Ce qu’il serait bon de relever surtout, c’est que les prix baissent dans les secteurs fortement concurrentiels, alors qu’ils continuent d’augmenter dans ceux où la tendance oligopolistique est traditionnelle. Si l’on espère un retournement de tendance uniquement grâce au cours du pétrole, une amère déception risque d’atteindre les ménages, qui n’ont pas le sentiment que quelque chose ait changé dans leur vie…

 

 


L’angoisse a réveillé chez tous nos vieux démons
Tapis dans l’ombre et juste exclus de la mémoire,
Les prix des commerçants sont-ils par l’écumoire
Passés dans une trappe avec leurs beaux sermons ?
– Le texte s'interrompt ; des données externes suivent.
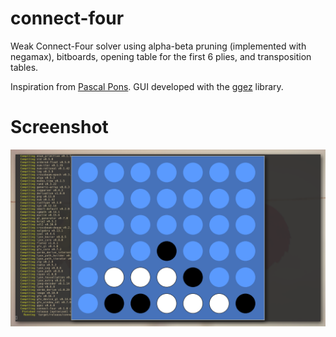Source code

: # connect-four

Weak Connect-Four solver using alpha-beta pruning (implemented with negamax), bitboards,
opening table for the first 6 plies, and transposition tables.

Inspiration from [Pascal Pons][1]. GUI developed with the [ggez][2] library.

# Screenshot

![screenshot of connect-four](resources/screenshot.png)

[1]: http://blog.gamesolver.org/solving-connect-four/01-introduction/
[2]: https://github.com/ggez/ggez
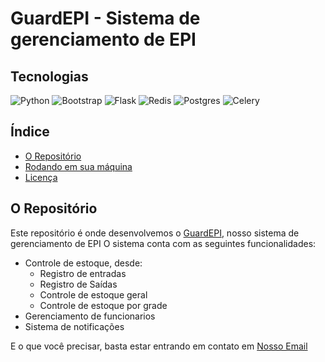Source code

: # GuardEPI - Sistema de gerenciamento de EPI

## Tecnologias

![Python](https://img.shields.io/badge/python-3670A0?style=for-the-badge&logo=python&logoColor=ffdd54)
![Bootstrap](https://img.shields.io/badge/bootstrap-%238511FA.svg?style=for-the-badge&logo=bootstrap&logoColor=white)
![Flask](https://img.shields.io/badge/flask-%23000.svg?style=for-the-badge&logo=flask&logoColor=white)
![Redis](https://img.shields.io/badge/redis-%23DD0031.svg?style=for-the-badge&logo=redis&logoColor=white)
![Postgres](https://img.shields.io/badge/postgres-%23316192.svg?style=for-the-badge&logo=postgresql&logoColor=white)
![Celery](https://img.shields.io/badge/celery-%23a9cc54.svg?style=for-the-badge&logo=celery&logoColor=ddf4a4)

## Índice

- [O Repositório](#o-repositório)
- [Rodando em sua máquina](./CONTRIBUTING.md)
- [Licença](./LICENSE)

## O Repositório

Este repositório é onde desenvolvemos o [GuardEPI](https://guardepi.com.br), nosso sistema de gerenciamento de EPI
O sistema conta com as seguintes funcionalidades:

- Controle de estoque, desde:
  - Registro de entradas
  - Registro de Saídas
  - Controle de estoque geral
  - Controle de estoque por grade
- Gerenciamento de funcionarios
- Sistema de notificações

E o que você precisar, basta estar entrando em contato em [Nosso Email]('mailto:contato@robotz.dev')

##
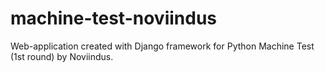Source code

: # machine-test-noviindus
Web-application created with Django framework for Python Machine Test (1st round) by Noviindus.
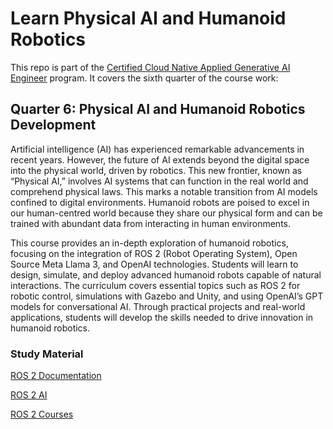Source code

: # Learn Physical AI and Humanoid Robotics

This repo is part of the [Certified Cloud Native Applied Generative AI Engineer](https://docs.google.com/document/d/15usu1hkrrRLRjcq_3nCTT-0ljEcgiC44iSdvdqrCprk/edit?usp=sharing) program. It covers the sixth quarter of the course work:

## Quarter 6: Physical AI and Humanoid Robotics Development

Artificial intelligence (AI) has experienced remarkable advancements in recent years. However, the future of AI extends beyond the digital space into the physical world, driven by robotics. This new frontier, known as “Physical AI,” involves AI systems that can function in the real world and comprehend physical laws. This marks a notable transition from AI models confined to digital environments. Humanoid robots are poised to excel in our human-centred world because they share our physical form and can be trained with abundant data from interacting in human environments.

This course provides an in-depth exploration of humanoid robotics, focusing on the integration of ROS 2 (Robot Operating System), Open Source Meta Llama 3, and OpenAI technologies. Students will learn to design, simulate, and deploy advanced humanoid robots capable of natural interactions. The curriculum covers essential topics such as ROS 2 for robotic control, simulations with Gazebo and Unity, and using OpenAI’s GPT models for conversational AI. Through practical projects and real-world applications, students will develop the skills needed to drive innovation in humanoid robotics.

### Study Material

[ROS 2 Documentation](https://docs.ros.org/en/jazzy/index.html)

[ROS 2 AI](https://github.com/fujitatomoya/ros2ai)

[ROS 2 Courses](http://www.robotigniteacademy.com/open-classes/)

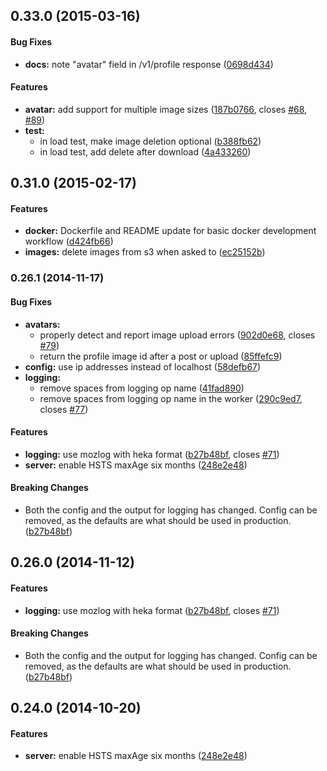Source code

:<a name="0.33.0"></a>
## 0.33.0 (2015-03-16)


#### Bug Fixes

* **docs:** note "avatar" field in /v1/profile response ([0698d434](mozilla/fxa-profile-server/commit/0698d434ff1bc147d1676ce0b94c0ff832feba39))


#### Features

* **avatar:** add support for multiple image sizes ([187b0766](mozilla/fxa-profile-server/commit/187b07664882d5fdb16b4bd374baa5b5d3e2d274), closes [#68](mozilla/fxa-profile-server/issues/68), [#89](mozilla/fxa-profile-server/issues/89))
* **test:**
  * in load test, make image deletion optional ([b388fb62](mozilla/fxa-profile-server/commit/b388fb62fa2b9cd05a094871c401daa37d8c0765))
  * in load test, add delete after download ([4a433260](mozilla/fxa-profile-server/commit/4a433260f63516ee89aaaa31f9f21cb91882f851))


<a name="0.31.0"></a>
## 0.31.0 (2015-02-17)


#### Features

* **docker:** Dockerfile and README update for basic docker development workflow ([d424fb66](mozilla/fxa-profile-server/commit/d424fb6664f08bb783db4ecdf76bb805113b4485))
* **images:** delete images from s3 when asked to ([ec25152b](mozilla/fxa-profile-server/commit/ec25152b434b4b75939a5184b38210e326dea438))


<a name="0.26.1"></a>
### 0.26.1 (2014-11-17)


#### Bug Fixes

* **avatars:**
  * properly detect and report image upload errors ([902d0e68](mozilla/fxa-profile-server/commit/902d0e68cac6292acfeb8ed61f5708616a785532), closes [#79](mozilla/fxa-profile-server/issues/79))
  * return the profile image id after a post or upload ([85ffefc9](mozilla/fxa-profile-server/commit/85ffefc9d027b08fa923f2d23ff06a7e1153e31b))
* **config:** use ip addresses instead of localhost ([58defb67](mozilla/fxa-profile-server/commit/58defb67d921bce98001285b153ab7178d51245c))
* **logging:**
  * remove spaces from logging op name ([41fad890](mozilla/fxa-profile-server/commit/41fad890dbbb779d0f7b871067a9f6bd5d56cd5c))
  * remove spaces from logging op name in the worker ([290c9ed7](mozilla/fxa-profile-server/commit/290c9ed785dc14ed27936c217132582545c73af0), closes [#77](mozilla/fxa-profile-server/issues/77))


#### Features

* **logging:** use mozlog with heka format ([b27b48bf](mozilla/fxa-profile-server/commit/b27b48bf6116c86353f1523be91d6964a7fb48fd), closes [#71](mozilla/fxa-profile-server/issues/71))
* **server:** enable HSTS maxAge six months ([248e2e48](mozilla/fxa-profile-server/commit/248e2e48f86eaa9e053d26b599f0db2752be7e6c))


#### Breaking Changes

* Both the config and the output for logging has changed.
    Config can be removed, as the defaults are what should be used in
    production.
 ([b27b48bf](mozilla/fxa-profile-server/commit/b27b48bf6116c86353f1523be91d6964a7fb48fd))


<a name="0.26.0"></a>
## 0.26.0 (2014-11-12)


#### Features

* **logging:** use mozlog with heka format ([b27b48bf](mozilla/fxa-profile-server/commit/b27b48bf6116c86353f1523be91d6964a7fb48fd), closes [#71](mozilla/fxa-profile-server/issues/71))


#### Breaking Changes

* Both the config and the output for logging has changed.
    Config can be removed, as the defaults are what should be used in
    production.
 ([b27b48bf](mozilla/fxa-profile-server/commit/b27b48bf6116c86353f1523be91d6964a7fb48fd))


<a name="0.24.0"></a>
## 0.24.0 (2014-10-20)


#### Features

* **server:** enable HSTS maxAge six months ([248e2e48](mozilla/fxa-profile-server/commit/248e2e48f86eaa9e053d26b599f0db2752be7e6c))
Or, nous ne pourrons pas nous offrir ces saumons,
Tant le luxe est sans rire inscrit au grand grimoire
De nos soucis d’antan, vibrants comme une moire
Au seuil du monde ancien où sages, nous dormons.

Un monde en miette aspire à plus de concurrence,
Il s’exprime à son corps défendant dans l’errance
Et d’un souhait pour nous d’un peu de protection !

Ce grand marché se meut autour d’un gros village
Pour étendre à grands frais sur moins de réflexion,
Tel un cyclope inspire un crime au creux de l’âge !

 

Pour consulter le rapport de l’INSEE sur la baisse des prix à la consommation.

Avec AFP, Reuters et Pif-Gadget.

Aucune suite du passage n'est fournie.